=== WHAT YOU HAVE TO DO ===
Transcribe all of the records word for word, but omit the pictures.

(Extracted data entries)
# # #

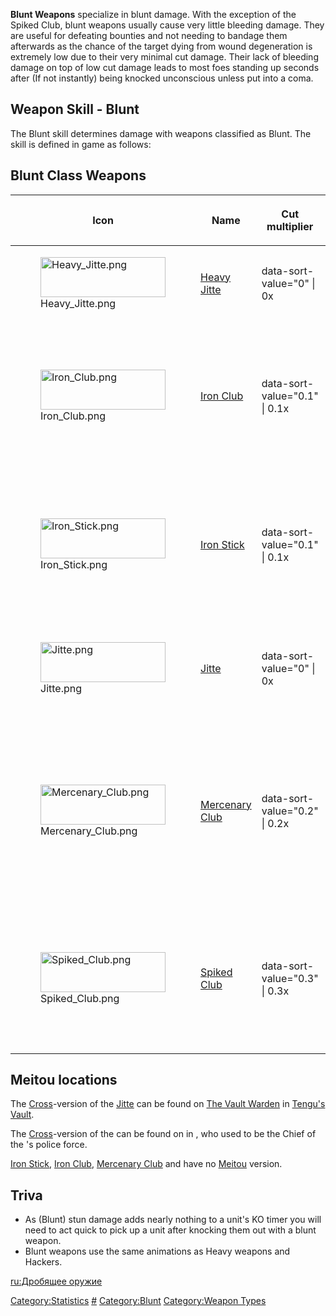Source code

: **Blunt Weapons** specialize in blunt damage. With the exception of the
Spiked Club, blunt weapons usually cause very little bleeding damage.
They are useful for defeating bounties and not needing to bandage them
afterwards as the chance of the target dying from wound degeneration is
extremely low due to their very minimal cut damage. Their lack of
bleeding damage on top of low cut damage leads to most foes standing up
seconds after (If not instantly) being knocked unconscious unless put
into a coma.

## Weapon Skill - Blunt

The Blunt skill determines damage with weapons classified as Blunt. The
skill is defined in game as follows:

## Blunt Class Weapons

<table>
<thead>
<tr class="header">
<th><p>Icon</p></th>
<th><p>Name</p></th>
<th><p>Cut multiplier</p></th>
<th><p>Blunt multiplier</p></th>
<th><p>Blood loss</p></th>
<th><p>Armour penetration</p></th>
<th><p>Attack</p></th>
<th><p>Defense</p></th>
<th><p>Indoors</p></th>
<th><p>Reach</p></th>
<th><p>Additional bonuses</p></th>
</tr>
</thead>
<tbody>
<tr class="odd">
<td><figure>
<img src="Heavy_Jitte.png" title="Heavy_Jitte.png" width="200"
height="64" />
<figcaption>Heavy_Jitte.png</figcaption>
</figure></td>
<td><p><a href="Heavy_Jitte" title="wikilink">Heavy Jitte</a></p></td>
<td><p>data-sort-value="0" | 0x</p></td>
<td><p>data-sort-value="1.3" | 1.3x</p></td>
<td><p>data-sort-value="0.1" | 0.1x</p></td>
<td><p>data-sort-value="10" | +10%</p></td>
<td><p>0</p></td>
<td><p>+8</p></td>
<td><p>-2</p></td>
<td><p>21</p></td>
<td></td>
</tr>
<tr class="even">
<td><figure>
<img src="Iron_Club.png" title="Iron_Club.png" width="200"
height="64" />
<figcaption>Iron_Club.png</figcaption>
</figure></td>
<td><p><a href="Iron_Club" title="wikilink">Iron Club</a></p></td>
<td><p>data-sort-value="0.1" | 0.1x</p></td>
<td><p>data-sort-value="0.85" | 0.85x</p></td>
<td><p>data-sort-value="0.3" | 0.3x</p></td>
<td><p>data-sort-value="0" | 0%</p></td>
<td><p>0</p></td>
<td><p>0</p></td>
<td><p>+2</p></td>
<td><p>18</p></td>
<td><ul>
<li><strong>Damage vs animals</strong>: -10%</li>
<li>Can be used in the secondary weapon slot</li>
</ul></td>
</tr>
<tr class="odd">
<td><figure>
<img src="Iron_Stick.png" title="Iron_Stick.png" width="200"
height="64" />
<figcaption>Iron_Stick.png</figcaption>
</figure></td>
<td><p><a href="Iron_Stick" title="wikilink">Iron Stick</a></p></td>
<td><p>data-sort-value="0.1" | 0.1x</p></td>
<td><p>data-sort-value="0.7" | 0.7x</p></td>
<td><p>data-sort-value="0.3" | 0.3x</p></td>
<td><p>data-sort-value="0" | 0%</p></td>
<td><p>-2</p></td>
<td><p>-2</p></td>
<td><p>+2</p></td>
<td><p>18</p></td>
<td><ul>
<li><strong>Damage vs animals</strong>: -10%</li>
<li>Can be used in the secondary weapon slot</li>
</ul></td>
</tr>
<tr class="even">
<td><figure>
<img src="Jitte.png" title="Jitte.png" width="200" height="64" />
<figcaption>Jitte.png</figcaption>
</figure></td>
<td><p><a href="Jitte" title="wikilink">Jitte</a></p></td>
<td><p>data-sort-value="0" | 0x</p></td>
<td><p>data-sort-value="0.9" | 0.9x</p></td>
<td><p>data-sort-value="0.1" | 0.1x</p></td>
<td><p>data-sort-value="0" | 0%</p></td>
<td><p>0</p></td>
<td><p>+8</p></td>
<td><p>+4</p></td>
<td><p>18</p></td>
<td><ul>
<li>Can be used in the secondary weapon slot</li>
</ul></td>
</tr>
<tr class="odd">
<td><figure>
<img src="Mercenary_Club.png" title="Mercenary_Club.png" width="200"
height="64" />
<figcaption>Mercenary_Club.png</figcaption>
</figure></td>
<td><p><a href="Mercenary_Club" title="wikilink">Mercenary
Club</a></p></td>
<td><p>data-sort-value="0.2" | 0.2x</p></td>
<td><p>data-sort-value="1" | 1x</p></td>
<td><p>data-sort-value="0.3" | 0.3x</p></td>
<td><p>data-sort-value="30" | +30%</p></td>
<td><p>-2</p></td>
<td><p>0</p></td>
<td><p>0</p></td>
<td><p>18</p></td>
<td><ul>
<li><strong>Damage vs animals</strong>: -10%</li>
<li><strong>Damage vs robots</strong>: +20%</li>
<li>Can be used in the secondary weapon slot</li>
</ul></td>
</tr>
<tr class="even">
<td><figure>
<img src="Spiked_Club.png" title="Spiked_Club.png" width="200"
height="64" />
<figcaption>Spiked_Club.png</figcaption>
</figure></td>
<td><p><a href="Spiked_Club" title="wikilink">Spiked Club</a></p></td>
<td><p>data-sort-value="0.3" | 0.3x</p></td>
<td><p>data-sort-value="1" | 1x</p></td>
<td><p>data-sort-value="2" | 2x</p></td>
<td><p>data-sort-value="30" | +30%</p></td>
<td><p>-2</p></td>
<td><p>0</p></td>
<td><p>0</p></td>
<td><p>18</p></td>
<td><ul>
<li><strong>Damage vs animals</strong>: -10%</li>
<li>Can be used in the secondary weapon slot</li>
</ul></td>
</tr>
</tbody>
</table>

## Meitou locations

The [Cross](Cross.md "wikilink")-version of the [Jitte](Jitte.md "wikilink")
can be found on [The Vault Warden](The_Vault_Warden.md "wikilink") in
[Tengu's Vault](Tengu's_Vault.md "wikilink").

The [Cross](Cross.md "wikilink")-version of the [](Heavy_Jitte.md) can be found on [](General_Hat-12.md) in [](Ashland_Dome_IV.md), who used to be the Chief of the [](Second_Empire.md)'s police force.

[Iron Stick](Iron_Stick.md "wikilink"), [Iron Club](Iron_Club.md "wikilink"),
[Mercenary Club](Mercenary_Club.md "wikilink") and [](Spiked_Club.md) have no [Meitou](Meitou.md "wikilink")
version.

## Triva

- As (Blunt) stun damage adds nearly nothing to a unit's KO timer you
  will need to act quick to pick up a unit after knocking them out with
  a blunt weapon.
- Blunt weapons use the same animations as Heavy weapons and Hackers.

[ru:Дробящее оружие](ru:Дробящее_оружие "wikilink")

[Category:Statistics](Category:Statistics "wikilink")
[\#](Category:Weapons "wikilink")
[Category:Blunt](Category:Blunt "wikilink") [Category:Weapon
Types](Category:Weapon_Types "wikilink")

# # #

=== ANSWER TO THE PROBLEM ===
Source code

: **Blunt Weapons** specialize in blunt damage. With the exception of the
Spiked Club, blunt weapons usually cause very little bleeding damage.
They are useful for defeating bounties and not needing to bandage them
afterwards as the chance of the target dying from wound degeneration is
extremely low due to their very minimal cut damage. Their lack of
bleeding damage on top of low cut damage leads to most foes standing up
seconds after (If not instantly) being knocked unconscious unless put
into a coma.

## Weapon Skill - Blunt

The Blunt skill determines damage with weapons classified as Blunt. The
skill is defined in game as follows:

## Blunt Class Weapons

<table>
<thead>
<tr class="header">
<th><p>Icon</p></th>
<th><p>Name</p></th>
<th><p>Cut multiplier</p></th>
<th><p>Blunt multiplier</p></th>
<th><p>Blood loss</p></th>
<th><p>Armour penetration</p></th>
<th><p>Attack</p></th>
<th><p>Defense</p></th>
<th><p>Indoors</p></th>
<th><p>Reach</p></th>
<th><p>Additional bonuses</p></th>
</tr>
</thead>
<tbody>
<tr class="odd">
<td><figure>
<img src="Heavy_Jitte.png" title="Heavy_Jitte.png" width="200"
height="64" />
<figcaption>Heavy_Jitte.png</figcaption>
</figure></td>
<td><p><a href="Heavy_Jitte" title="wikilink">Heavy Jitte</a></p></td>
<td><p>data-sort-value="0" | 0x</p></td>
<td><p>data-sort-value="1.3" | 1.3x</p></td>
<td><p>data-sort-value="0.1" | 0.1x</p></td>
<td><p>data-sort-value="10" | +10%</p></td>
<td><p>0</p></td>
<td><p>+8</p></td>
<td><p>-2</p></td>
<td><p>21</p></td>
<td></td>
</tr>
<tr class="even">
<td><figure>
<img src="Iron_Club.png" title="Iron_Club.png" width="200"
height="64" />
<figcaption>Iron_Club.png</figcaption>
</figure></td>
<td><p><a href="Iron_Club" title="wikilink">Iron Club</a></p></td>
<td><p>data-sort-value="0.1" | 0.1x</p></td>
<td><p>data-sort-value="0.85" | 0.85x</p></td>
<td><p>data-sort-value="0.3" | 0.3x</p></td>
<td><p>data-sort-value="0" | 0%</p></td>
<td><p>0</p></td>
<td><p>0</p></td>
<td><p>+2</p></td>
<td><p>18</p></td>
<td><ul>
<li><strong>Damage vs animals</strong>: -10%</li>
<li>Can be used in the secondary weapon slot</li>
</ul></td>
</tr>
<tr class="odd">
<td><figure>
<img src="Iron_Stick.png" title="Iron_Stick.png" width="200"
height="64" />
<figcaption>Iron_Stick.png</figcaption>
</figure></td>
<td><p><a href="Iron_Stick" title="wikilink">Iron Stick</a></p></td>
<td><p>data-sort-value="0.1" | 0.1x</p></td>
<td><p>data-sort-value="0.7" | 0.7x</p></td>
<td><p>data-sort-value="0.3" | 0.3x</p></td>
<td><p>data-sort-value="0" | 0%</p></td>
<td><p>-2</p></td>
<td><p>-2</p></td>
<td><p>+2</p></td>
<td><p>18</p></td>
<td><ul>
<li><strong>Damage vs animals</strong>: -10%</li>
<li>Can be used in the secondary weapon slot</li>
</ul></td>
</tr>
<tr class="even">
<td><figure>
<img src="Jitte.png" title="Jitte.png" width="200" height="64" />
<figcaption>Jitte.png</figcaption>
</figure></td>
<td><p><a href="Jitte" title="wikilink">Jitte</a></p></td>
<td><p>data-sort-value="0" | 0x</p></td>
<td><p>data-sort-value="0.9" | 0.9x</p></td>
<td><p>data-sort-value="0.1" | 0.1x</p></td>
<td><p>data-sort-value="0" | 0%</p></td>
<td><p>0</p></td>
<td><p>+8</p></td>
<td><p>+4</p></td>
<td><p>18</p></td>
<td><ul>
<li>Can be used in the secondary weapon slot</li>
</ul></td>
</tr>
<tr class="odd">
<td><figure>
<img src="Mercenary_Club.png" title="Mercenary_Club.png" width="200"
height="64" />
<figcaption>Mercenary_Club.png</figcaption>
</figure></td>
<td><p><a href="Mercenary_Club" title="wikilink">Mercenary
Club</a></p></td>
<td><p>data-sort-value="0.2" | 0.2x</p></td>
<td><p>data-sort-value="1" | 1x</p></td>
<td><p>data-sort-value="0.3" | 0.3x</p></td>
<td><p>data-sort-value="30" | +30%</p></td>
<td><p>-2</p></td>
<td><p>0</p></td>
<td><p>0</p></td>
<td><p>18</p></td>
<td><ul>
<li><strong>Damage vs animals</strong>: -10%</li>
<li><strong>Damage vs robots</strong>: +20%</li>
<li>Can be used in the secondary weapon slot</li>
</ul></td>
</tr>
<tr class="even">
<td><figure>
<img src="Spiked_Club.png" title="Spiked_Club.png" width="200"
height="64" />
<figcaption>Spiked_Club.png</figcaption>
</figure></td>
<td><p><a href="Spiked_Club" title="wikilink">Spiked Club</a></p></td>
<td><p>data-sort-value="0.3" | 0.3x</p></td>
<td><p>data-sort-value="1" | 1x</p></td>
<td><p>data-sort-value="2" | 2x</p></td>
<td><p>data-sort-value="30" | +30%</p></td>
<td><p>-2</p></td>
<td><p>0</p></td>
<td><p>0</p></td>
<td><p>18</p></td>
<td><ul>
<li><strong>Damage vs animals</strong>: -10%</li>
<li>Can be used in the secondary weapon slot</li>
</ul></td>
</tr>
</tbody>
</table>

## Meitou locations

The [Cross](Cross.md "wikilink")-version of the [Jitte](Jitte.md "wikilink")
can be found on [The Vault Warden](The_Vault_Warden.md "wikilink") in
[Tengu's Vault](Tengu's_Vault.md "wikilink").

The [Cross](Cross.md "wikilink")-version of the [](Heavy_Jitte.md) can be found on [](General_Hat-12.md) in [](Ashland_Dome_IV.md), who used to be the Chief of the [](Second_Empire.md)'s police force.

[Iron Stick](Iron_Stick.md "wikilink"), [Iron Club](Iron_Club.md "wikilink"),
[Mercenary Club](Mercenary_Club.md "wikilink") and [](Spiked_Club.md) have no [Meitou](Meitou.md "wikilink")
version.

## Triva

- As (Blunt) stun damage adds nearly nothing to a unit's KO timer you
  will need to act quick to pick up a unit after knocking them out with
  a blunt weapon.
- Blunt weapons use the same animations as Heavy weapons and Hackers.

[ru:Дробящее оружие](ru:Дробящее_оружие "wikilink")

[Category:Statistics](Category:Statistics "wikilink")
[\#](Category:Weapons "wikilink")
[Category:Blunt](Category:Blunt "wikilink") [Category:Weapon
Types](Category:Weapon_Types "wikilink")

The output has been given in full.